=== PROBLEM STATEMENT ===
Each line from the one containing "Fund Awards (\$1500)" onward, through the end of the entries, is to be transcribed exactly; nothing else is to be included.

Records drawn from a dataset:
--

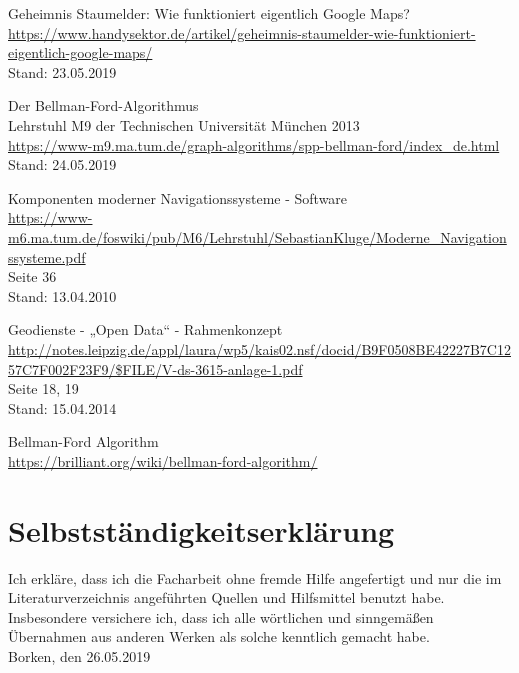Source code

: \documentclass[12pt]{article}
\begin{document}
\begin{thebibliography}{xxxxxxxxxxxxxxxxxxxxxxxxxxxxx}
		 Geheimnis Staumelder: Wie funktioniert eigentlich Google Maps?\\ \url{https://www.handysektor.de/artikel/geheimnis-staumelder-wie-funktioniert-eigentlich-google-maps/}\\
		Stand: 23.05.2019
		
		 Der Bellman-Ford-Algorithmus\\
		Lehrstuhl M9 der Technischen Universität München 2013\\
		\url{https://www-m9.ma.tum.de/graph-algorithms/spp-bellman-ford/index_de.html}\\
		Stand: 24.05.2019
		
		 Komponenten moderner Navigationssysteme - Software\\
		\url{https://www-m6.ma.tum.de/foswiki/pub/M6/Lehrstuhl/SebastianKluge/Moderne_Navigationssysteme.pdf}\\
		Seite 36\\
		Stand: 13.04.2010
		
		 Geodienste - „Open Data“ - Rahmenkonzept\\
		\url{http://notes.leipzig.de/appl/laura/wp5/kais02.nsf/docid/B9F0508BE42227B7C1257C7F002F23F9/$FILE/V-ds-3615-anlage-1.pdf}\\
		Seite 18, 19\\
		Stand: 15.04.2014
		
		 Bellman-Ford Algorithm\\
		\url{https://brilliant.org/wiki/bellman-ford-algorithm/}
		

	\end{thebibliography}


\newpage
\section{Selbstständigkeitserklärung}
	Ich erkläre, dass ich die Facharbeit ohne fremde Hilfe angefertigt und nur die im Literaturverzeichnis angeführten Quellen und Hilfsmittel benutzt habe. Insbesondere versichere ich, dass ich alle wörtlichen und sinngemäßen Übernahmen aus anderen Werken als solche kenntlich gemacht habe.\\
	
	Borken, den 26.05.2019
\end{document}

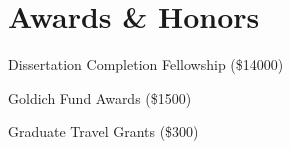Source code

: \section{Awards \& Honors}
\begin{cvlist}
    \item Dissertation Completion Fellowship (\$14000)
    \item Goldich Fund Awards (\$1500)
    \item Graduate Travel Grants (\$300)
\end{cvlist}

--

=== YOUR SOLUTION ===
    \item Goldich Fund Awards (\$1500)
    \item Graduate Travel Grants (\$300)
\end{cvlist}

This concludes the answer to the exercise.